*INFORMATION*:

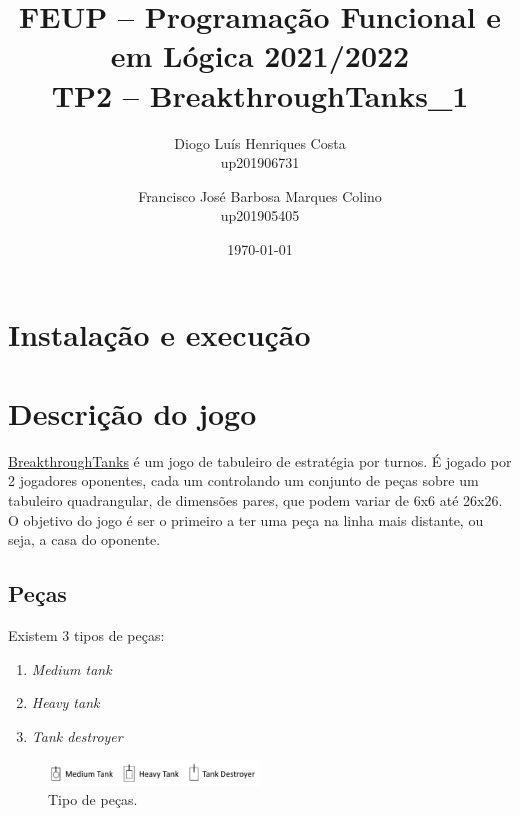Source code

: \documentclass[a4paper,11pt,portuguese]{article}
\begin{document}

\author{
    Diogo Luís Henriques Costa\\
    up201906731
    \and
    Francisco José Barbosa Marques Colino\\
    up201905405
}
\title{FEUP -- Programação Funcional e em Lógica \large 2021/2022 \\ \large TP2 -- BreakthroughTanks\_1}
\date{\today}
\maketitle


\section{Instalação e execução}



\section{Descrição do jogo}

\href{https://boardgamegeek.com/boardgame/321224/breakthrough-tanks}{BreakthroughTanks}
é um jogo de tabuleiro de estratégia por turnos. É jogado por 2 jogadores oponentes, cada 
um controlando um conjunto de peças sobre um tabuleiro quadrangular, de dimensões pares, que podem variar
de 6x6 até 26x26. O objetivo do jogo é ser o primeiro a ter uma peça na linha mais distante, ou seja, a casa do oponente. 

\subsection{Peças}

\noindent Existem 3 tipos de peças:

\begin{enumerate}[topsep=4pt,itemsep=2pt]
    \item \textit{Medium tank}
    \item \textit{Heavy tank}
    \item \textit{Tank destroyer}
\end{enumerate}

\begin{figure}[H]
    \centering
    \includegraphics[width=0.5\textwidth]{imgs/pecas.png}
    \caption{Tipo de peças.}
    \label{fig:pecas}
\end{figure}
\end{document}
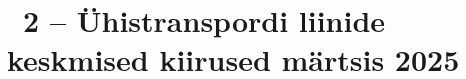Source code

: 
\clearpage %
\label{chapter:appendix-something} %
\chapter*{\appendixTitle~2 -- Ühistranspordi liinide keskmised kiirused märtsis 2025} %
%
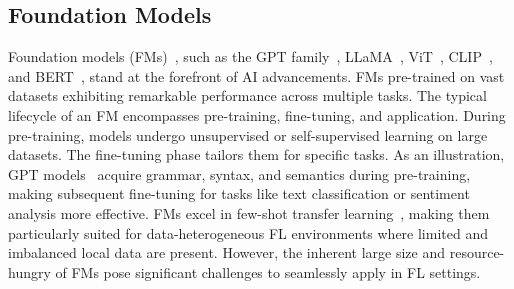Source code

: \subsection{Foundation Models}
Foundation models (FMs)~\citep{Bommasani2021FoundationModels}, such as the GPT family~\citep{brown2020gpt3,radford2019gpt2}, LLaMA~\cite{touvron2023llama2}, ViT~\citep{dosovitskiy2020vit}, CLIP~\citep{radford2021clip}, and BERT~\citep{kenton2019bert}, stand at the forefront of AI advancements. FMs pre-trained on vast datasets exhibiting remarkable performance across multiple tasks.
The typical lifecycle of an FM encompasses pre-training, fine-tuning, and application. During pre-training, models undergo unsupervised or self-supervised learning on large datasets. The fine-tuning phase tailors them for specific tasks. As an illustration, GPT models~\citep{brown2020gpt3,radford2019gpt2,openai2023gpt4} acquire grammar, syntax, and semantics during pre-training, making subsequent fine-tuning for tasks like text classification or sentiment analysis more effective.
FMs excel in few-shot transfer learning~\citep{brown2020llm-fewshot}, making them particularly suited for data-heterogeneous FL environments where limited and imbalanced local data are present. However, the inherent large size and resource-hungry of FMs pose significant challenges to seamlessly apply in FL settings.
















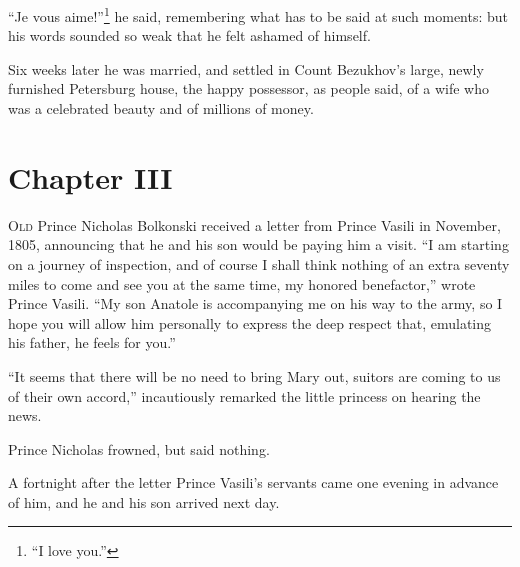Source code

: ``Je vous aime!''\footnote{``I love you.''} he said, remembering
what has to be said at such moments: but his words sounded so
weak that he felt ashamed of himself.

Six weeks later he was married, and settled in Count Bezukhov's
large, newly furnished Petersburg house, the happy possessor, as
people said, of a wife who was a celebrated beauty and of
millions of money.


\chapter*{Chapter III}
\ifaudio     
{} 
\fi

\lettrine[lines=2, loversize=0.3, lraise=0]{\initfamily O}{ld}
 Prince Nicholas Bolkonski received a letter from Prince
Vasili in November, 1805, announcing that he and his son would be
paying him a visit. ``I am starting on a journey of inspection,
and of course I shall think nothing of an extra seventy miles to
come and see you at the same time, my honored benefactor,'' wrote
Prince Vasili. ``My son Anatole is accompanying me on his way to
the army, so I hope you will allow him personally to express the
deep respect that, emulating his father, he feels for you.''

``It seems that there will be no need to bring Mary out, suitors
are coming to us of their own accord,'' incautiously remarked the
little princess on hearing the news.

Prince Nicholas frowned, but said nothing.

A fortnight after the letter Prince Vasili's servants came one
evening in advance of him, and he and his son arrived next day.

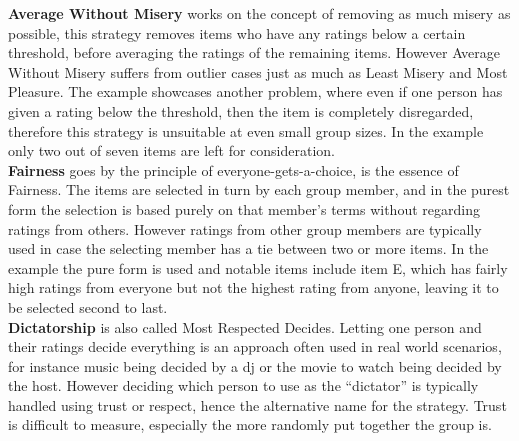 \textbf{Average Without Misery} works on the concept of removing as much misery as possible, this strategy removes items who have any ratings below a certain threshold, before averaging the ratings of the remaining items. However Average Without Misery suffers from outlier cases just as much as Least Misery and Most Pleasure. The example showcases another problem, where even if one person has given a rating below the threshold, then the item is completely disregarded, therefore this strategy is unsuitable at even small group sizes. In the example only two out of seven items are left for consideration.\\

\textbf{Fairness} goes by the principle of everyone-gets-a-choice, is the essence of Fairness. The items are selected in turn by each group member, and in the purest form the selection is based purely on that member's terms without regarding ratings from others. However ratings from other group members are typically used in case the selecting member has a tie between two or more items. In the example the pure form is used and notable items include item E, which has fairly high ratings from everyone but not the highest rating from anyone, leaving it to be selected second to last.\\

\textbf{Dictatorship} is also called Most Respected Decides. Letting one person and their ratings decide everything is an approach often used in real world scenarios, for instance music being decided by a dj or the movie to watch being decided by the host. However deciding which person to use as the “dictator” is typically handled using trust or respect, hence the alternative name for the strategy. Trust is difficult to measure, especially the more randomly put together the group is.

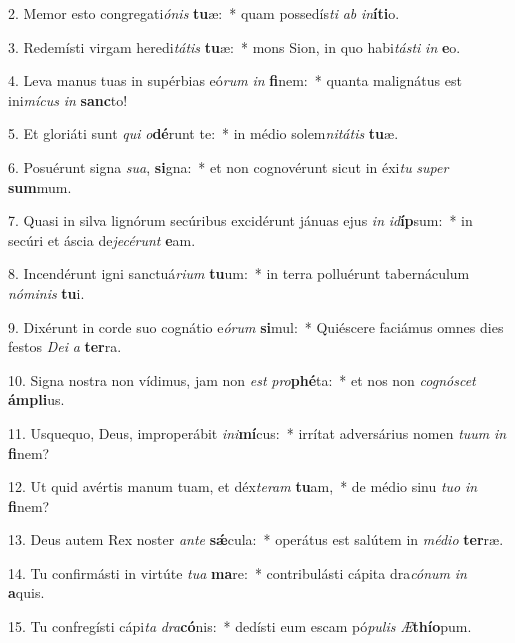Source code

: 2. Memor esto congregati\textit{ó}\textit{nis} \textbf{tu}æ:~*  quam possedís\textit{ti} \textit{ab} \textit{in}\textbf{í}\textbf{ti}o.\

3. Redemísti virgam heredi\textit{tá}\textit{tis} \textbf{tu}æ:~*  mons Sion, in quo habi\textit{tás}\textit{ti} \textit{in} \textbf{e}o.\

4. Leva manus tuas in supérbias eó\textit{rum} \textit{in} \textbf{fi}nem:~*  quanta malignátus est ini\textit{mí}\textit{cus} \textit{in} \textbf{sanc}to!\

5. Et gloriáti sunt \textit{qui} \textit{o}\textbf{dé}runt te:~*  in médio solem\textit{ni}\textit{tá}\textit{tis} \textbf{tu}æ.\

6. Posuérunt signa \textit{su}\textit{a}, \textbf{si}gna:~*  et non cognovérunt sicut in éxi\textit{tu} \textit{su}\textit{per} \textbf{sum}mum.\

7. Quasi in silva lignórum secúribus excidérunt jánuas ejus \textit{in} \textit{id}\textbf{íp}sum:~*  in secúri et áscia de\textit{je}\textit{cé}\textit{runt} \textbf{e}am.\

8. Incendérunt igni sanctuá\textit{ri}\textit{um} \textbf{tu}um:~*  in terra polluérunt tabernáculum \textit{nó}\textit{mi}\textit{nis} \textbf{tu}i.\

9. Dixérunt in corde suo cognátio e\textit{ó}\textit{rum} \textbf{si}mul:~*  Quiéscere faciámus omnes dies festos \textit{De}\textit{i} \textit{a} \textbf{ter}ra.\

10. Signa nostra non vídimus, jam non \textit{est} \textit{pro}\textbf{phé}ta:~*  et nos non \textit{co}\textit{gnó}\textit{scet} \textbf{ám}\textbf{pli}us.\

11. Usquequo, Deus, improperábit \textit{in}\textit{i}\textbf{mí}cus:~*  irrítat adversárius nomen \textit{tu}\textit{um} \textit{in} \textbf{fi}nem?\

12. Ut quid avértis manum tuam, et déx\textit{te}\textit{ram} \textbf{tu}am,~*  de médio sinu \textit{tu}\textit{o} \textit{in} \textbf{fi}nem?\

13. Deus autem Rex noster \textit{an}\textit{te} \textbf{sǽ}cula:~*  operátus est salútem in \textit{mé}\textit{di}\textit{o} \textbf{ter}ræ.\

14. Tu confirmásti in virtúte \textit{tu}\textit{a} \textbf{ma}re:~*  contribulásti cápita dra\textit{có}\textit{num} \textit{in} \textbf{a}quis.\

15. Tu confregísti cápi\textit{ta} \textit{dra}\textbf{có}nis:~*  dedísti eum escam pó\textit{pu}\textit{lis} \textit{Æ}\textbf{thí}\textbf{o}pum.\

*ACTIVITY*:
The material above must be reproduced line for line, with the images omitted.

*WRITTEN REPLY*:
Source code

: \documentclass[a4paper,11pt,portuguese]{article}
\begin{document}

\author{
    Diogo Luís Henriques Costa\\
    up201906731
    \and
    Francisco José Barbosa Marques Colino\\
    up201905405
}
\title{FEUP -- Programação Funcional e em Lógica \large 2021/2022 \\ \large TP2 -- BreakthroughTanks\_1}
\date{\today}
\maketitle


\section{Instalação e execução}



\section{Descrição do jogo}

\href{https://boardgamegeek.com/boardgame/321224/breakthrough-tanks}{BreakthroughTanks}
é um jogo de tabuleiro de estratégia por turnos. É jogado por 2 jogadores oponentes, cada 
um controlando um conjunto de peças sobre um tabuleiro quadrangular, de dimensões pares, que podem variar
de 6x6 até 26x26. O objetivo do jogo é ser o primeiro a ter uma peça na linha mais distante, ou seja, a casa do oponente. 

\subsection{Peças}

\noindent Existem 3 tipos de peças:

\begin{enumerate}[topsep=4pt,itemsep=2pt]
    \item \textit{Medium tank}
    \item \textit{Heavy tank}
    \item \textit{Tank destroyer}
\end{enumerate}

\begin{figure}[H]
    \centering
    \includegraphics[width=0.5\textwidth]{imgs/pecas.png}
    \caption{Tipo de peças.}
    \label{fig:pecas}
\end{figure}
\end{document}
Source code

: 
\clearpage %
\label{chapter:appendix-something} %
\chapter*{\appendixTitle~2 -- Ühistranspordi liinide keskmised kiirused märtsis 2025} %
%
Source code

: \subsection{Foundation Models}
Foundation models (FMs)~\citep{Bommasani2021FoundationModels}, such as the GPT family~\citep{brown2020gpt3,radford2019gpt2}, LLaMA~\cite{touvron2023llama2}, ViT~\citep{dosovitskiy2020vit}, CLIP~\citep{radford2021clip}, and BERT~\citep{kenton2019bert}, stand at the forefront of AI advancements. FMs pre-trained on vast datasets exhibiting remarkable performance across multiple tasks.
The typical lifecycle of an FM encompasses pre-training, fine-tuning, and application. During pre-training, models undergo unsupervised or self-supervised learning on large datasets. The fine-tuning phase tailors them for specific tasks. As an illustration, GPT models~\citep{brown2020gpt3,radford2019gpt2,openai2023gpt4} acquire grammar, syntax, and semantics during pre-training, making subsequent fine-tuning for tasks like text classification or sentiment analysis more effective.
FMs excel in few-shot transfer learning~\citep{brown2020llm-fewshot}, making them particularly suited for data-heterogeneous FL environments where limited and imbalanced local data are present. However, the inherent large size and resource-hungry of FMs pose significant challenges to seamlessly apply in FL settings.
















Source code

: ``Je vous aime!''\footnote{``I love you.''} he said, remembering
what has to be said at such moments: but his words sounded so
weak that he felt ashamed of himself.

Six weeks later he was married, and settled in Count Bezukhov's
large, newly furnished Petersburg house, the happy possessor, as
people said, of a wife who was a celebrated beauty and of
millions of money.


\chapter*{Chapter III}
\ifaudio     
{} 
\fi

\lettrine[lines=2, loversize=0.3, lraise=0]{\initfamily O}{ld}
 Prince Nicholas Bolkonski received a letter from Prince
Vasili in November, 1805, announcing that he and his son would be
paying him a visit. ``I am starting on a journey of inspection,
and of course I shall think nothing of an extra seventy miles to
come and see you at the same time, my honored benefactor,'' wrote
Prince Vasili. ``My son Anatole is accompanying me on his way to
the army, so I hope you will allow him personally to express the
deep respect that, emulating his father, he feels for you.''

``It seems that there will be no need to bring Mary out, suitors
are coming to us of their own accord,'' incautiously remarked the
little princess on hearing the news.

Prince Nicholas frowned, but said nothing.

A fortnight after the letter Prince Vasili's servants came one
evening in advance of him, and he and his son arrived next day.

 \textbf{Average Without Misery} works on the concept of removing as much misery as possible, this strategy removes items who have any ratings below a certain threshold, before averaging the ratings of the remaining items. However Average Without Misery suffers from outlier cases just as much as Least Misery and Most Pleasure. The example showcases another problem, where even if one person has given a rating below the threshold, then the item is completely disregarded, therefore this strategy is unsuitable at even small group sizes. In the example only two out of seven items are left for consideration.\\

\textbf{Fairness} goes by the principle of everyone-gets-a-choice, is the essence of Fairness. The items are selected in turn by each group member, and in the purest form the selection is based purely on that member's terms without regarding ratings from others. However ratings from other group members are typically used in case the selecting member has a tie between two or more items. In the example the pure form is used and notable items include item E, which has fairly high ratings from everyone but not the highest rating from anyone, leaving it to be selected second to last.\\

\textbf{Dictatorship} is also called Most Respected Decides. Letting one person and their ratings decide everything is an approach often used in real world scenarios, for instance music being decided by a dj or the movie to watch being decided by the host. However deciding which person to use as the “dictator” is typically handled using trust or respect, hence the alternative name for the strategy. Trust is difficult to measure, especially the more randomly put together the group is.

Source code

: 2. Memor esto congregati\textit{ó}\textit{nis} \textbf{tu}æ:~*  quam possedís\textit{ti} \textit{ab} \textit{in}\textbf{í}\textbf{ti}o.\

3. Redemísti virgam heredi\textit{tá}\textit{tis} \textbf{tu}æ:~*  mons Sion, in quo habi\textit{tás}\textit{ti} \textit{in} \textbf{e}o.\

4. Leva manus tuas in supérbias eó\textit{rum} \textit{in} \textbf{fi}nem:~*  quanta malignátus est ini\textit{mí}\textit{cus} \textit{in} \textbf{sanc}to!\

5. Et gloriáti sunt \textit{qui} \textit{o}\textbf{dé}runt te:~*  in médio solem\textit{ni}\textit{tá}\textit{tis} \textbf{tu}æ.\

6. Posuérunt signa \textit{su}\textit{a}, \textbf{si}gna:~*  et non cognovérunt sicut in éxi\textit{tu} \textit{su}\textit{per} \textbf{sum}mum.\

7. Quasi in silva lignórum secúribus excidérunt jánuas ejus \textit{in} \textit{id}\textbf{íp}sum:~*  in secúri et áscia de\textit{je}\textit{cé}\textit{runt} \textbf{e}am.\

8. Incendérunt igni sanctuá\textit{ri}\textit{um} \textbf{tu}um:~*  in terra polluérunt tabernáculum \textit{nó}\textit{mi}\textit{nis} \textbf{tu}i.\

9. Dixérunt in corde suo cognátio e\textit{ó}\textit{rum} \textbf{si}mul:~*  Quiéscere faciámus omnes dies festos \textit{De}\textit{i} \textit{a} \textbf{ter}ra.\

10. Signa nostra non vídimus, jam non \textit{est} \textit{pro}\textbf{phé}ta:~*  et nos non \textit{co}\textit{gnó}\textit{scet} \textbf{ám}\textbf{pli}us.\

11. Usquequo, Deus, improperábit \textit{in}\textit{i}\textbf{mí}cus:~*  irrítat adversárius nomen \textit{tu}\textit{um} \textit{in} \textbf{fi}nem?\

12. Ut quid avértis manum tuam, et déx\textit{te}\textit{ram} \textbf{tu}am,~*  de médio sinu \textit{tu}\textit{o} \textit{in} \textbf{fi}nem?\

13. Deus autem Rex noster \textit{an}\textit{te} \textbf{sǽ}cula:~*  operátus est salútem in \textit{mé}\textit{di}\textit{o} \textbf{ter}ræ.\

14. Tu confirmásti in virtúte \textit{tu}\textit{a} \textbf{ma}re:~*  contribulásti cápita dra\textit{có}\textit{num} \textit{in} \textbf{a}quis.\

15. Tu confregísti cápi\textit{ta} \textit{dra}\textbf{có}nis:~*  dedísti eum escam pó\textit{pu}\textit{lis} \textit{Æ}\textbf{thí}\textbf{o}pum.\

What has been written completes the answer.